— INSTRUCTIONS TO FOLLOW —
Word-for-word transcription needed. Include every entry below but no pictures.

— INPUT FOR THIS TASK —
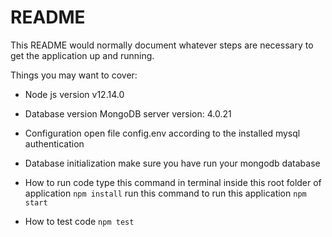 # README

This README would normally document whatever steps are necessary to get the
application up and running.

Things you may want to cover:

* Node js version
 v12.14.0

* Database version
MongoDB server version: 4.0.21

* Configuration
open file config.env
according to the installed mysql authentication

* Database initialization
make sure you have run your mongodb database

* How to run code
type this command in terminal inside this root folder of application
```npm install```
run this command to run this application
```npm start```
* How to test code
```npm test```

— EXERCISE RESULT —
 # README

This README would normally document whatever steps are necessary to get the
application up and running.

Things you may want to cover:

* Node js version
 v12.14.0

* Database version
MongoDB server version: 4.0.21

* Configuration
open file config.env
according to the installed mysql authentication

* Database initialization
make sure you have run your mongodb database

* How to run code
type this command in terminal inside this root folder of application
```npm install```
run this command to run this application
```npm start```
* How to test code
```npm test```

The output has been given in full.